▸ **RECORDS TO PROCESS**:
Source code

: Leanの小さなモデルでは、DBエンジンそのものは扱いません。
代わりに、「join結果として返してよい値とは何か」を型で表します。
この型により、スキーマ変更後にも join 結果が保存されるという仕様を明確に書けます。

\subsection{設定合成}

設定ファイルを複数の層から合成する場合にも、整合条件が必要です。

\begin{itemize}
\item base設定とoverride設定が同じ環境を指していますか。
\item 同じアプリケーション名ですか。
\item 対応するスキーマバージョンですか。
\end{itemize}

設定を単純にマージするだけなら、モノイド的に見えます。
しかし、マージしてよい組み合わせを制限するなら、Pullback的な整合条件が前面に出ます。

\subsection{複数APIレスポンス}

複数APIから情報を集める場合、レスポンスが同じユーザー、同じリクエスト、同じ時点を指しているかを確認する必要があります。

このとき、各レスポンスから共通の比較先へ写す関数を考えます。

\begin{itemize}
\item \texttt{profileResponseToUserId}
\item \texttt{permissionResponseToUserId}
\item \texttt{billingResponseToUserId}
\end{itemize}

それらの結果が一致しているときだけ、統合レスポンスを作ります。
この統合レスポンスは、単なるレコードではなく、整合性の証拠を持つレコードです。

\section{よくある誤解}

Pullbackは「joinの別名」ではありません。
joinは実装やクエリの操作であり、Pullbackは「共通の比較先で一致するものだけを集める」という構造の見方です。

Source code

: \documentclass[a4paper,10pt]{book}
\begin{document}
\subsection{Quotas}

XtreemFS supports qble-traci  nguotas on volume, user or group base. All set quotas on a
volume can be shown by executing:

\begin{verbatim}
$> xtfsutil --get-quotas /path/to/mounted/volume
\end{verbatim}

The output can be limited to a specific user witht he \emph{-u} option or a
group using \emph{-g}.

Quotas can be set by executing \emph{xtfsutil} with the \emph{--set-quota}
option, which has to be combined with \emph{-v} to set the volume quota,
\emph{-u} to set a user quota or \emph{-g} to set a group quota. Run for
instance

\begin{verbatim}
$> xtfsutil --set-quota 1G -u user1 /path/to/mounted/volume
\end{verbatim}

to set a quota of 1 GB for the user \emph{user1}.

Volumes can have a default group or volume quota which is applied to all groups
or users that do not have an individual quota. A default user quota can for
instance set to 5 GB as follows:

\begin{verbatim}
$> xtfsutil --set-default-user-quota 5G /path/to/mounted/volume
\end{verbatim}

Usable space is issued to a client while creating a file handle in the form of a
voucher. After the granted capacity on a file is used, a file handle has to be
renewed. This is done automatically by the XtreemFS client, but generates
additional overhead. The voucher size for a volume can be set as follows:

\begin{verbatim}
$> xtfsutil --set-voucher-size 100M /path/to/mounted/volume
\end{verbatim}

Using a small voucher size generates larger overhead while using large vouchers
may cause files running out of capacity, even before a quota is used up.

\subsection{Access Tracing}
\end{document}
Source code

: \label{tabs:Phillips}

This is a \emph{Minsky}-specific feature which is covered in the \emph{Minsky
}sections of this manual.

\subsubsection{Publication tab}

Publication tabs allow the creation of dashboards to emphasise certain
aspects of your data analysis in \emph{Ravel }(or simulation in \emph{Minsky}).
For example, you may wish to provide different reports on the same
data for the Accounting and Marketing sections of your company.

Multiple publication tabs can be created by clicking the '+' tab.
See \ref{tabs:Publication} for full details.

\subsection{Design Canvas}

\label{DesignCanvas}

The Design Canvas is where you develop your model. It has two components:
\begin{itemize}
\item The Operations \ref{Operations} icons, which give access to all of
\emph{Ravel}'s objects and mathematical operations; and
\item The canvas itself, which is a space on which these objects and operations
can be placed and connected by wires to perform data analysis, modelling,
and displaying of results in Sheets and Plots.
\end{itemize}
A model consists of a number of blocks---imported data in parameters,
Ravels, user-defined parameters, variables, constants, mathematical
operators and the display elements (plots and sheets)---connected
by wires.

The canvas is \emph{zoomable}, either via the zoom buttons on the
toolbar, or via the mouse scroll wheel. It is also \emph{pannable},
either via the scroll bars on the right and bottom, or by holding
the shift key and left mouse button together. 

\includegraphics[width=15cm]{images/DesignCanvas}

▸ **WHAT YOU HAVE TO DO**: Nothing is to be left out; reproduce each record exactly.

▸ **EXERCISE SOLUTION**:
Source code

: Leanの小さなモデルでは、DBエンジンそのものは扱いません。
代わりに、「join結果として返してよい値とは何か」を型で表します。
この型により、スキーマ変更後にも join 結果が保存されるという仕様を明確に書けます。

\subsection{設定合成}

設定ファイルを複数の層から合成する場合にも、整合条件が必要です。

\begin{itemize}
\item base設定とoverride設定が同じ環境を指していますか。
\item 同じアプリケーション名ですか。
\item 対応するスキーマバージョンですか。
\end{itemize}

設定を単純にマージするだけなら、モノイド的に見えます。
しかし、マージしてよい組み合わせを制限するなら、Pullback的な整合条件が前面に出ます。

\subsection{複数APIレスポンス}

複数APIから情報を集める場合、レスポンスが同じユーザー、同じリクエスト、同じ時点を指しているかを確認する必要があります。

このとき、各レスポンスから共通の比較先へ写す関数を考えます。

\begin{itemize}
\item \texttt{profileResponseToUserId}
\item \texttt{permissionResponseToUserId}
\item \texttt{billingResponseToUserId}
\end{itemize}

それらの結果が一致しているときだけ、統合レスポンスを作ります。
この統合レスポンスは、単なるレコードではなく、整合性の証拠を持つレコードです。

\section{よくある誤解}

Pullbackは「joinの別名」ではありません。
joinは実装やクエリの操作であり、Pullbackは「共通の比較先で一致するものだけを集める」という構造の見方です。

Source code

: \documentclass[a4paper,10pt]{book}
\begin{document}
\subsection{Quotas}

XtreemFS supports qble-traci  nguotas on volume, user or group base. All set quotas on a
volume can be shown by executing:

\begin{verbatim}
$> xtfsutil --get-quotas /path/to/mounted/volume
\end{verbatim}

The output can be limited to a specific user witht he \emph{-u} option or a
group using \emph{-g}.

Quotas can be set by executing \emph{xtfsutil} with the \emph{--set-quota}
option, which has to be combined with \emph{-v} to set the volume quota,
\emph{-u} to set a user quota or \emph{-g} to set a group quota. Run for
instance

\begin{verbatim}
$> xtfsutil --set-quota 1G -u user1 /path/to/mounted/volume
\end{verbatim}

to set a quota of 1 GB for the user \emph{user1}.

Volumes can have a default group or volume quota which is applied to all groups
or users that do not have an individual quota. A default user quota can for
instance set to 5 GB as follows:

\begin{verbatim}
$> xtfsutil --set-default-user-quota 5G /path/to/mounted/volume
\end{verbatim}

Usable space is issued to a client while creating a file handle in the form of a
voucher. After the granted capacity on a file is used, a file handle has to be
renewed. This is done automatically by the XtreemFS client, but generates
additional overhead. The voucher size for a volume can be set as follows:

\begin{verbatim}
$> xtfsutil --set-voucher-size 100M /path/to/mounted/volume
\end{verbatim}

Using a small voucher size generates larger overhead while using large vouchers
may cause files running out of capacity, even before a quota is used up.

\subsection{Access Tracing}
\end{document}
Source code

: \label{tabs:Phillips}

This is a \emph{Minsky}-specific feature which is covered in the \emph{Minsky
}sections of this manual.

\subsubsection{Publication tab}

Publication tabs allow the creation of dashboards to emphasise certain
aspects of your data analysis in \emph{Ravel }(or simulation in \emph{Minsky}).
For example, you may wish to provide different reports on the same
data for the Accounting and Marketing sections of your company.

Multiple publication tabs can be created by clicking the '+' tab.
See \ref{tabs:Publication} for full details.

\subsection{Design Canvas}

\label{DesignCanvas}

The Design Canvas is where you develop your model. It has two components:
\begin{itemize}
\item The Operations \ref{Operations} icons, which give access to all of
\emph{Ravel}'s objects and mathematical operations; and
\item The canvas itself, which is a space on which these objects and operations
can be placed and connected by wires to perform data analysis, modelling,
and displaying of results in Sheets and Plots.
\end{itemize}
A model consists of a number of blocks---imported data in parameters,
Ravels, user-defined parameters, variables, constants, mathematical
operators and the display elements (plots and sheets)---connected
by wires.

The canvas is \emph{zoomable}, either via the zoom buttons on the
toolbar, or via the mouse scroll wheel. It is also \emph{pannable},
either via the scroll bars on the right and bottom, or by holding
the shift key and left mouse button together. 

\includegraphics[width=15cm]{images/DesignCanvas}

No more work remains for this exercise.